Japan's Cuisines by Eric C. Rath

Japan's Cuisines by Eric C. Rath

Author:Eric C. Rath
Language: eng
Format: epub
Publisher: Reaktion Books


Rural Food

Lacking a premodern equivalent, the Japanese terms for ‘local food’, kyōdo ryōri and kyōdo shoku, were coined to describe the foodstuffs not just in any locale but in rural areas, reflecting the original meaning of kyōdo, a word that dates from as early as the eighth century and refers to the countryside. In the early twentieth century kyōdo came to suggest a personal connection to lands outside the urban core: the locale where one was born and raised.17 The exact boundaries of the area expressed by the word kyōdo are undefined, but refer to a larger setting than a ‘native village’ (kyōri, furusato). One is tempted to hypothesize that the change in meaning of the term kyōdo is connected to the doubling of the urban population in Japan in the first three decades of the twentieth century, as people who left the farm for the city reflected on the rural life they had left behind.

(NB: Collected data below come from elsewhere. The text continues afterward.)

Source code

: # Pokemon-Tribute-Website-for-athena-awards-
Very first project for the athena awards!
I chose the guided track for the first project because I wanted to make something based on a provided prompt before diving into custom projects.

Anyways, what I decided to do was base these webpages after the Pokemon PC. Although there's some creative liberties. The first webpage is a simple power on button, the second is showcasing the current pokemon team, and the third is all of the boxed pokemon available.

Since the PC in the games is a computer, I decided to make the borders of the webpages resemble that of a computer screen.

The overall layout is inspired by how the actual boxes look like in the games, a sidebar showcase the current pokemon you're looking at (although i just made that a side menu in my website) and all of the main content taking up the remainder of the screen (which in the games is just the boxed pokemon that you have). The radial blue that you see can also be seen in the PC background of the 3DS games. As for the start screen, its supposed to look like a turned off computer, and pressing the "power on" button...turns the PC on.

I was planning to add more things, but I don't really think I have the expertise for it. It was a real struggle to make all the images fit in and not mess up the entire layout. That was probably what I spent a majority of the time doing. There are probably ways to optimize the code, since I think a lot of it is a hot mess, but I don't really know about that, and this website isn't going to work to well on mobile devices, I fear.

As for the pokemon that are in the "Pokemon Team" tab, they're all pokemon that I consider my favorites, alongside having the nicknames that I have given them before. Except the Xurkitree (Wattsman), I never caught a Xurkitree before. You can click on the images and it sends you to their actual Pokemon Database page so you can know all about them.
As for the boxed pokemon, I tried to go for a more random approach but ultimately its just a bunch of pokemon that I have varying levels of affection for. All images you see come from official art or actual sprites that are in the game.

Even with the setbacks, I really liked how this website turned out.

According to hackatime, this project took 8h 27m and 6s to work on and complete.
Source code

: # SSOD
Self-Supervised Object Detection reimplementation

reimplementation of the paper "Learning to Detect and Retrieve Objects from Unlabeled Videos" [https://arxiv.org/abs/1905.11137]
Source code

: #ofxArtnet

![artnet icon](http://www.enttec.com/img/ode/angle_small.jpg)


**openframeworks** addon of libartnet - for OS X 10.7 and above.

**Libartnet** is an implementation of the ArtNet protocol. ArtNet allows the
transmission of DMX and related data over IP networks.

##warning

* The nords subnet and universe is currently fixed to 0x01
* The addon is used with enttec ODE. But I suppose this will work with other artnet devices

Beginning in the 1910s with the work of the founding father of the study of Japanese folklore, Yanagita Kunio, and reaching a culmination in 1934 with the organization of the Centre for Research of Rural Lifestyles (Kyōdo Seikatsu Kenkyūjo), native ethnologists following Yanagita identified the rural kyōdo – particularly the most remote mountain and fishing villages – for ethnographic surveys. Yanagita and his colleagues averred that vestiges of Japan’s national past lingered in places far from the influence of advanced urban centres.18 Areas designated as ‘local’ were backward and the same was true of the diet of these places. So-called local foods (kyōdo shoku) were defined in negative terms by the absence of soy sauce and sugar, and of rice as a staple grain.19 Local foods, in other words, lacked the ingredients that people in cities considered necessary for a ‘civilized’ life.20 Rural staple grains such as millet, barnyard millet and foxtail millet were ‘discriminated foods’, marking those who consumed them as stupid and contemptible, as Chapter Two described.21 For city-dwellers, the rural diet might appear to have little to recommend it other than the inventive but unappetizing ways that farmers coped with deprivation.

The monthly magazine Ie no hikari (Light of the Household), founded by the National Agricultural Cooperative in 1925, however, presented the diet of the countryside in a more positive light, respectful of the publication’s rural readership. In 1932 Light of the Household undertook a study of rural diets by convening a panel of six experts, who surveyed the spending and consumption habits of thirty farm households in Tokyo prefecture. The specialists determined that rural cooking was nutritious and could provide inspiration for improving the diet in other non-urban parts of Japan. Based upon such observations and with input from the burgeoning field of nutritional science in Japan, Light of the Household sought to foster a ‘new rural cooking’ that would combine rustic culinary knowhow and local ingredients with modern cooking habits and the science of dietetics.22 Articles in the magazine suggested that vitamin-rich locusts, a local delicacy in Nagano prefecture, might be adopted in other places to enhance the diet, while at the same time finding a use for a pest.